4. Beklediğin İçin

7 2 0
                                    

Sabrina Jordan - Hazel Eyes


O akşam yemekte oldukça sessizdim. Ravyn'de hiç konuşmamıştı. Yemeği hazırlayıp, beni çağırmak için garaja girdiğinde tabloyu görmüştü.

Siyahın, lacivertin ve kırmızının hâkim olduğu tablo, saydam bir perde gibiydi. Yerde yatan kişinin üzerinde kıvrılıyordu. Gökyüzü diye tasvir ettiğim karanlığın ardında mavi gökyüzü, güneş ve kuzey ışıkları vardı. Kara deliği ve gökyüzünü, birbirinden ayırarak karşılıklı çizmiştim.

Ravyn, tabloya uzun uzun bakmış, hiçbir şey söylemeden eve yürümüştü. Amerika'da yaptığım bu tarz tablolar sayesinde ünlü bir ressam olmuştum. Beş yıl önce... Fakülteden ayrılalı iki yıl oluyordu. Amaçsızca yaşıyor, sevdiğim mesleği yarı yolda bırakmanın -bıraktırılmanın- üzüntüsüyle içerek kafayı dağıtıyordum. Ne yapacağımı bilmiyordum.
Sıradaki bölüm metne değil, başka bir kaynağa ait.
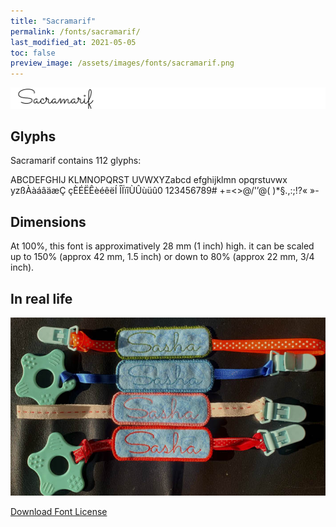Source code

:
 ```yaml
---
title: "Sacramarif"
permalink: /fonts/sacramarif/
last_modified_at: 2021-05-05
toc: false
preview_image: /assets/images/fonts/sacramarif.png
---
```

![Sacramarif](/assets/images/fonts/sacramarif.png)



## Glyphs

Sacramarif contains 112 glyphs:
	
ABCDEFGHIJ
KLMNOPQRST
UVWXYZabcd
efghijklmn
opqrstuvwx
yzßÀàáâäæÇ
çÈÉËÊèéêëÍ
ÎÏïîÙÛùüû0
123456789#
+=<>@/'’@(
)*§.,:;!?«
»-

## Dimensions
At 100%, this font is approximatively 28 mm (1 inch) high.
it can be scaled up to 150% (approx 42 mm, 1.5 inch) or down  to  80% (approx 22 mm, 3/4 inch).

## In real life


![Attache](/assets/images/fonts/sacramaraif2.jpg)



[Download Font License](https://github.com/inkstitch/inkstitch/tree/main/fonts/sacramarif/LICENSE)
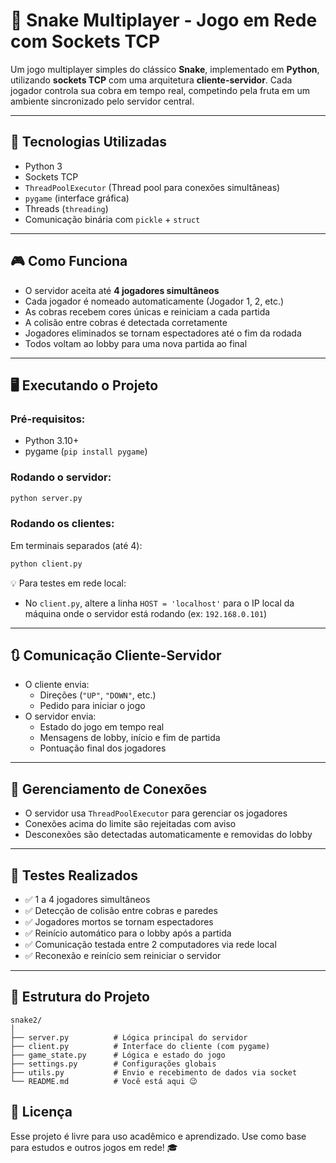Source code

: # 🐍 Snake Multiplayer - Jogo em Rede com Sockets TCP

Um jogo multiplayer simples do clássico **Snake**, implementado em **Python**, utilizando **sockets TCP** com uma arquitetura **cliente-servidor**. Cada jogador controla sua cobra em tempo real, competindo pela fruta em um ambiente sincronizado pelo servidor central.

---

## 🚀 Tecnologias Utilizadas

- Python 3
- Sockets TCP
- `ThreadPoolExecutor` (Thread pool para conexões simultâneas)
- `pygame` (interface gráfica)
- Threads (`threading`)
- Comunicação binária com `pickle` + `struct`

---

## 🎮 Como Funciona

- O servidor aceita até **4 jogadores simultâneos**
- Cada jogador é nomeado automaticamente (Jogador 1, 2, etc.)
- As cobras recebem cores únicas e reiniciam a cada partida
- A colisão entre cobras é detectada corretamente
- Jogadores eliminados se tornam espectadores até o fim da rodada
- Todos voltam ao lobby para uma nova partida ao final

---

## 🖥️ Executando o Projeto

### Pré-requisitos:
- Python 3.10+
- pygame (`pip install pygame`)

### Rodando o servidor:
```bash
python server.py
```

### Rodando os clientes:
Em terminais separados (até 4):
```bash
python client.py
```

💡 Para testes em rede local:  
- No `client.py`, altere a linha `HOST = 'localhost'` para o IP local da máquina onde o servidor está rodando (ex: `192.168.0.101`)

---

## 🔃 Comunicação Cliente-Servidor

- O cliente envia:
  - Direções (`"UP"`, `"DOWN"`, etc.)
  - Pedido para iniciar o jogo
- O servidor envia:
  - Estado do jogo em tempo real
  - Mensagens de lobby, início e fim de partida
  - Pontuação final dos jogadores

---

## 🔐 Gerenciamento de Conexões

- O servidor usa `ThreadPoolExecutor` para gerenciar os jogadores
- Conexões acima do limite são rejeitadas com aviso
- Desconexões são detectadas automaticamente e removidas do lobby

---

## 🧪 Testes Realizados

- ✅ 1 a 4 jogadores simultâneos
- ✅ Detecção de colisão entre cobras e paredes
- ✅ Jogadores mortos se tornam espectadores
- ✅ Reinício automático para o lobby após a partida
- ✅ Comunicação testada entre 2 computadores via rede local
- ✅ Reconexão e reinício sem reiniciar o servidor

---

## 📄 Estrutura do Projeto

```
snake2/
│
├── server.py          # Lógica principal do servidor
├── client.py          # Interface do cliente (com pygame)
├── game_state.py      # Lógica e estado do jogo
├── settings.py        # Configurações globais
├── utils.py           # Envio e recebimento de dados via socket
└── README.md          # Você está aqui 😉
```


## 🏁 Licença

Esse projeto é livre para uso acadêmico e aprendizado. Use como base para estudos e outros jogos em rede! 🎓
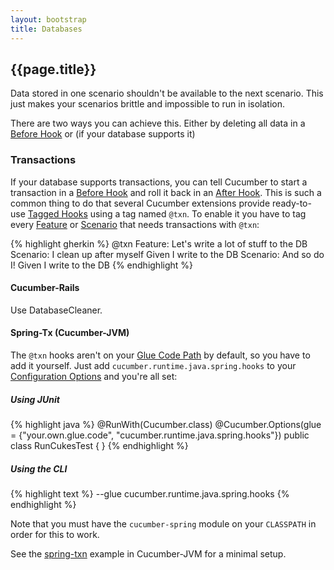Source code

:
 ```yaml
---
layout: bootstrap
title: Databases
---
```

## {{page.title}}

Data stored in one scenario shouldn't be available to the next scenario. This just makes your scenarios brittle and impossible to run in isolation.

There are two ways you can achieve this. Either by deleting all data in a [Before Hook](/hooks.html#before) or (if your database supports it) 

### Transactions

If your database supports transactions, you can tell Cucumber to start a transaction in a [Before Hook](/hooks.html#before) and roll it back 
in an [After Hook](/hooks.html#after). This is such a common thing to do that several Cucumber extensions provide ready-to-use
[Tagged Hooks](/hooks.html#tagged-hooks) using a tag named `@txn`. To enable it you have to tag every [Feature](/gherkin.html#feature) or [Scenario](/gherkin.html#scenario) that needs transactions with `@txn`:

{% highlight gherkin %}
@txn
Feature: Let's write a lot of stuff to the DB
  Scenario: I clean up after myself
    Given I write to the DB
  Scenario: And so do I!
    Given I write to the DB
{% endhighlight %}

#### Cucumber-Rails

Use DatabaseCleaner.

#### Spring-Tx (Cucumber-JVM)

The `@txn` hooks aren't on your [Glue Code Path](/api.html#glue-code) by default, so you have to add it yourself. Just add `cucumber.runtime.java.spring.hooks` to your [Configuration Options](/api.html#configuration) and you're all set:

##### Using JUnit

{% highlight java %}
@RunWith(Cucumber.class)
@Cucumber.Options(glue = {"your.own.glue.code", "cucumber.runtime.java.spring.hooks"})
public class RunCukesTest {
}
{% endhighlight %}

##### Using the CLI

{% highlight text %}
--glue cucumber.runtime.java.spring.hooks
{% endhighlight %}


Note that you must have the `cucumber-spring` module on your `CLASSPATH` in order for this to work.

See the [spring-txn](#) example in Cucumber-JVM for a minimal setup.
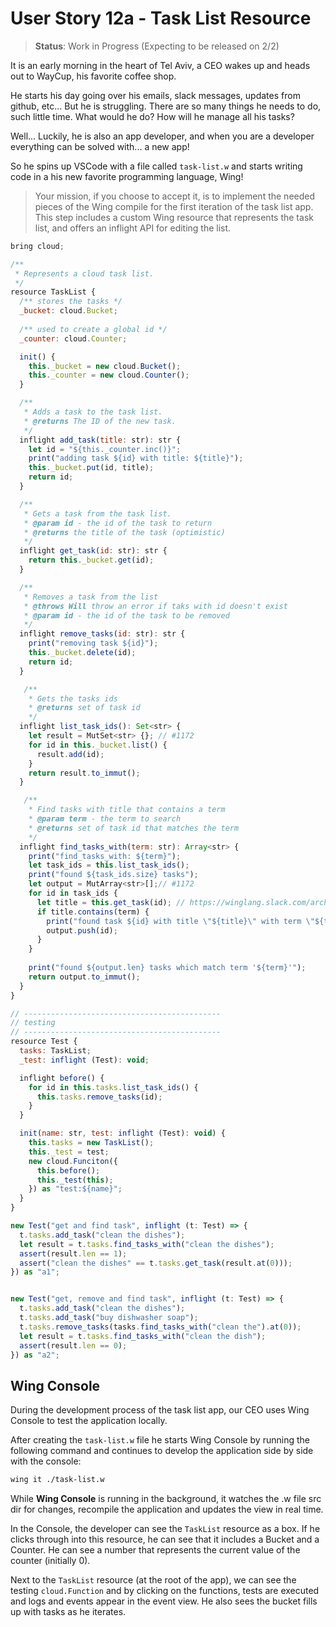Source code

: # User Story 12a - Task List Resource

> **Status**: Work in Progress (Expecting to be released on 2/2)

It is an early morning in the heart of Tel Aviv, a CEO wakes up and heads out to WayCup, his favorite coffee shop.

He starts his day going over his emails, slack messages, updates from github, etc... But he is struggling. There are
so many things he needs to do, such little time. What would he do? How will he manage all his tasks?

Well... Luckily, he is also an app developer, and when you are a developer everything can be solved with... a new app!

So he spins up VSCode with a file called `task-list.w` and starts writing code in a his new favorite
programming language, Wing!

> Your mission, if you choose to accept it, is to implement the needed pieces of the Wing compile
> for the first iteration of the task list app. This step includes a custom Wing resource that
> represents the task list, and offers an inflight API for editing the list.

```js
bring cloud;

/**
 * Represents a cloud task list.
 */
resource TaskList {
  /** stores the tasks */
  _bucket: cloud.Bucket;
  
  /** used to create a global id */
  _counter: cloud.Counter;

  init() {
    this._bucket = new cloud.Bucket();
    this._counter = new cloud.Counter();
  }

  /** 
   * Adds a task to the task list.
   * @returns The ID of the new task.
   */
  inflight add_task(title: str): str {
    let id = "${this._counter.inc()}";
    print("adding task ${id} with title: ${title}");
    this._bucket.put(id, title);
    return id;
  }

  /** 
   * Gets a task from the task list.
   * @param id - the id of the task to return
   * @returns the title of the task (optimistic)
   */
  inflight get_task(id: str): str {
    return this._bucket.get(id);
  }

  /** 
   * Removes a task from the list
   * @throws Will throw an error if taks with id doesn't exist
   * @param id - the id of the task to be removed
   */
  inflight remove_tasks(id: str): str {
    print("removing task ${id}");
    this._bucket.delete(id);
    return id;
  }

   /** 
    * Gets the tasks ids 
    * @returns set of task id
    */
  inflight list_task_ids(): Set<str> {
    let result = MutSet<str> {}; // #1172
    for id in this._bucket.list() {
      result.add(id);
    }
    return result.to_immut();
  }

   /** 
    * Find tasks with title that contains a term
    * @param term - the term to search
    * @returns set of task id that matches the term
    */
  inflight find_tasks_with(term: str): Array<str> {
    print("find_tasks_with: ${term}");
    let task_ids = this.list_task_ids();
    print("found ${task_ids.size} tasks");
    let output = MutArray<str>[];// #1172
    for id in task_ids {
      let title = this.get_task(id); // https://winglang.slack.com/archives/C047QFSUL5R/p1674549602212669
      if title.contains(term) { 
        print("found task ${id} with title \"${title}\" with term \"${term}\"");
        output.push(id);
      }
    }
    
    print("found ${output.len} tasks which match term '${term}'");
    return output.to_immut();
  }
}

// --------------------------------------------
// testing
// --------------------------------------------
resource Test {
  tasks: TaskList; 
  _test: inflight (Test): void;

  inflight before() {
    for id in this.tasks.list_task_ids() {
      this.tasks.remove_tasks(id);
    }
  }

  init(name: str, test: inflight (Test): void) {
    this.tasks = new TaskList();
    this._test = test;
    new cloud.Funciton({
      this.before();
      this._test(this);
    }) as "test:${name}";
  }
}

new Test("get and find task", inflight (t: Test) => {
  t.tasks.add_task("clean the dishes");
  let result = t.tasks.find_tasks_with("clean the dishes");
  assert(result.len == 1);
  assert("clean the dishes" == t.tasks.get_task(result.at(0)));
}) as "a1";


new Test("get, remove and find task", inflight (t: Test) => {
  t.tasks.add_task("clean the dishes");
  t.tasks.add_task("buy dishwasher soap");
  t.tasks.remove_tasks(tasks.find_tasks_with("clean the").at(0));
  let result = t.tasks.find_tasks_with("clean the dish");
  assert(result.len == 0);
}) as "a2";
```

## Wing Console

During the development process of the task list app, our CEO uses Wing Console to test the application locally.

After creating the `task-list.w` file he starts Wing Console by running the following command and continues to 
develop the application side by side with the console:

```sh
wing it ./task-list.w
``` 

While **Wing Console** is running in the background, it watches the .w file src dir for changes, 
recompile the application and updates the view in real time.

In the Console, the developer can see the `TaskList` resource as a box. If he clicks through into
this resource, he can see that it includes a Bucket and a Counter. He can see a number
that represents the current value of the counter (initially 0).

Next to the `TaskList` resource (at the root of the app), we can see the testing `cloud.Function` and
by clicking on the functions, tests are executed and logs and events appear in the event view.
He also sees the bucket fills up with tasks as he iterates.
Hukuk kadar, başka hiçbir mesleği sevebileceğimi sanmıyordum. İçiyor, eğleniyor ve günün sonunda, stüdyo dairemde biraz daha içiyordum.

Arkadaşımın zoruyla gittiğim bir sanat galerisini keşfedene kadar, böyle yaşamaya devam etmiştim. Oradaki resimler benim kadar karanlık ve kasvetli değildi. Siyah, lacivert ve kırmızıdan öteye geçemeyen tablolarımda, yer yer sarılar ve maviler kullanmıştım. Pembe ve turuncular en çok korktuğum renklerdi. Sevimli oldukları için onları kirletmekten hep çok korkmuştum.

Böylelikle, evde gelişi güzel tablolar yapmaya başlamıştım. İşte tam o sıralar hatırlamaya, daha doğrusu hatırlamak için mücadele vermeye başlamıştım. Başarısız bir girişimden öteye geçememiştim. Seslerden ilk başta çok korksam da zamanla alıştım. Daha fazlası için bedenimi zorladım. Merak duygusu bütün kemiklerime işlemişti. Şakağımdaki yaranın nasıl olduğunu, o gün, orada neler yaşandığını, kimlerin olduğunu ve acımasızca kahkaha atanların yüzlerini deli gibi merak etmiştim. Sonuç olarak, beş yıl öncekiyle aynı yerdeydim ve bu durumdan oldukça sıkılmıştım.

"Yemeği mi beğenmedin?"

Derinden zihnime sızan sesle başımı salladım.

Ravyn, biftek ve patates püresi yapmıştı. Güzeldi ama iştahım yoktu.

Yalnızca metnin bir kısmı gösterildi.